Bernanke is utterly defenseless. I assume that he is smart enough to know that he is being beaten up by Ron Paul. Or maybe he is not that smart. Maybe he has been shielded by academia so long that he thinks that the opinions held by voters are irrelevant, and therefore he does not need to confront them. This will doom his efforts when the economy turns against him.


We are living in a time in which the failures of government are becoming obvious to a growing minority of voters. The Federal Reserve is at the center of these failures. It controls the central institution, meaning banking, meaning money. Its mistakes are magnified throughout the economy. Its mistakes are many. These mistakes can no longer be concealed from intelligent voters.

The voters have been tipped off by Ron Paul and YouTube to the fact that Bernanke has feet of clay. They are no longer impressed by his academic smokescreen. His footnotes, which are his vain attempt to cloak himself in bullet-proof armor, do not accomplish this service. He does not know where to hide in a crisis.

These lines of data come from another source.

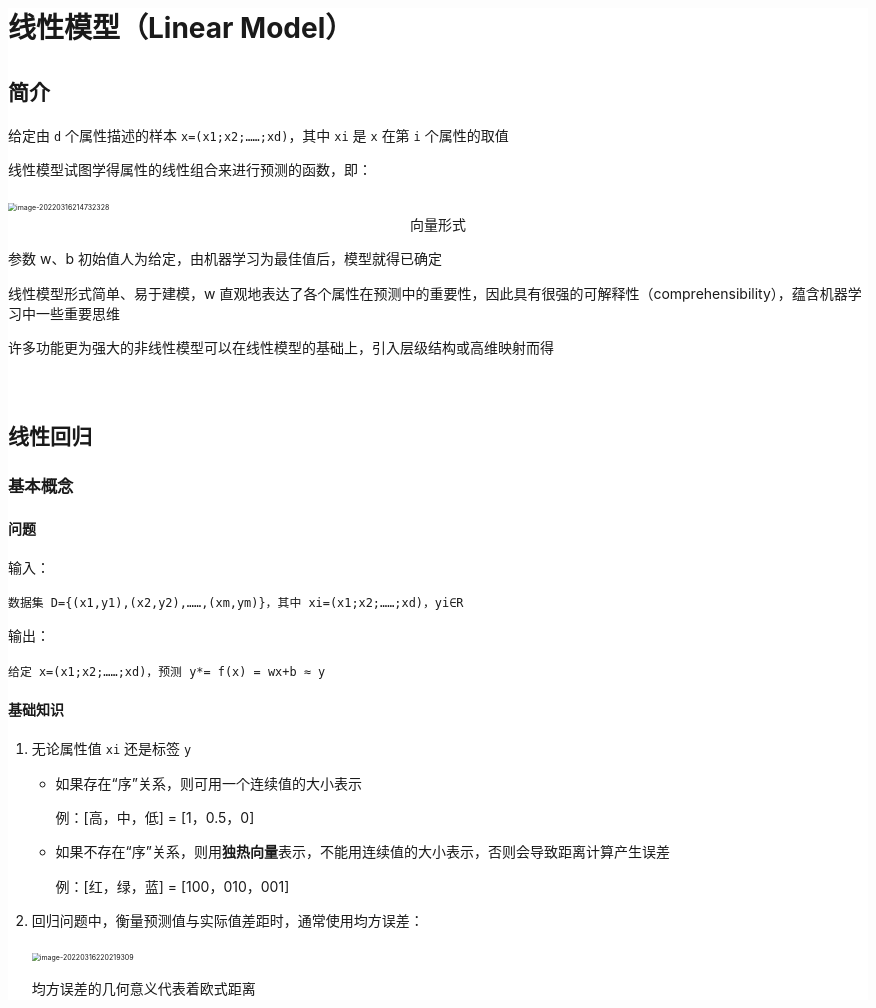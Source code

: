 # 线性模型（Linear Model）

## 简介

给定由 `d` 个属性描述的样本 `x=(x1;x2;……;xd)`，其中 `xi` 是 `x` 在第 `i` 个属性的取值

线性模型试图学得属性的线性组合来进行预测的函数，即：

<img src="https://gitee.com/lrk612/md_picture/raw/master/img/20220316214732.png" alt="image-20220316214732328" style="zoom:50%;" />

<center>向量形式</center>

参数 w、b 初始值人为给定，由机器学习为最佳值后，模型就得已确定

线性模型形式简单、易于建模，w 直观地表达了各个属性在预测中的重要性，因此具有很强的可解释性（comprehensibility），蕴含机器学习中一些重要思维

许多功能更为强大的非线性模型可以在线性模型的基础上，引入层级结构或高维映射而得

&nbsp;

## 线性回归

### 基本概念

#### 问题

输入：

```
数据集 D={(x1,y1),(x2,y2),……,(xm,ym)}，其中 xi=(x1;x2;……;xd)，yi∈R
```

输出：

```
给定 x=(x1;x2;……;xd)，预测 y*= f(x) = wx+b ≈ y
```

#### 基础知识

1. 无论属性值 `xi` 还是标签 `y`

    - 如果存在“序”关系，则可用一个连续值的大小表示

        例：[高，中，低] = [1，0.5，0]

    - 如果不存在“序”关系，则用**独热向量**表示，不能用连续值的大小表示，否则会导致距离计算产生误差

        例：[红，绿，蓝] = [100，010，001]

        

2. 回归问题中，衡量预测值与实际值差距时，通常使用均方误差：

    <img src="https://gitee.com/lrk612/md_picture/raw/master/img/20220316220219.png" alt="image-20220316220219309" style="zoom:50%;" />

    均方误差的几何意义代表着欧式距离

If you remember what happened in late 2008, he was almost invisible. Well, not exactly invisible, but inaudible. Hank Paulson did all the talking for them both. Paulson understood confrontation and rhetoric. He knew how to act as though he knew what he was talking about, which he did not, but at least he gave the impression that he did. He completely bamboozled Congress, which is not that difficult for somebody who gives the impression of knowing what he is talking about. Paul Volcker and Alan Greenspan did it for years.

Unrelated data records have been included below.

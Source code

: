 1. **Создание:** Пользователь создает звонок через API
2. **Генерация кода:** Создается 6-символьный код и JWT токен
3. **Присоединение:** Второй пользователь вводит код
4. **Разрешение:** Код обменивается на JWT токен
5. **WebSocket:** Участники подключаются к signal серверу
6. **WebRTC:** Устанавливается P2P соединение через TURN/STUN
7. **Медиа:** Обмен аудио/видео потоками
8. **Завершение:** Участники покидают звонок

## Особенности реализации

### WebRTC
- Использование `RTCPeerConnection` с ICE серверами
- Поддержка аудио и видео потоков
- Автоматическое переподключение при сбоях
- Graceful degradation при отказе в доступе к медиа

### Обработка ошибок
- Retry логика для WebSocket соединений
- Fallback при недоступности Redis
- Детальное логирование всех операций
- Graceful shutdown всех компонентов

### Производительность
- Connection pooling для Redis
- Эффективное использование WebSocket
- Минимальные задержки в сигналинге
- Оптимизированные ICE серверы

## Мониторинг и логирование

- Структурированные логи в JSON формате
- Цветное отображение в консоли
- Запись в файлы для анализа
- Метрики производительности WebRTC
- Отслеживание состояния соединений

In contrast, Bernanke was like a timid mouse in the corner, and the capital markets were the cat. He knew he was going to be eaten alive. He hid behind Hank Paulson. He showed no initiative, no sign of self-confidence, no awareness of how to conduct himself in the middle of a crisis which his policies had created. He was to blame, to the extent that he inherited the disaster left behind by Alan Greenspan. He was holding the bag, and he did everything he could to make himself invisible.

This silence in the face of looming disaster is not going to work ever again. If there is another crisis, Congress will be screaming for his head. So will the public. Admittedly, the mainstream media will probably hold back, because the Federal Reserve is the heart, mind, and soul of the control mechanism that the Establishment has over the economy. The media will always give a free ride to the Chairman of the Federal Reserve. But I do not think the faltering media will be able to protect him next time.


Bernanke may escape when he leaves office in early 2014. Maybe the economy will not be in a crisis. Maybe he can pass on the old maid, the way Greenspan did to him. But that is his only legitimate hope.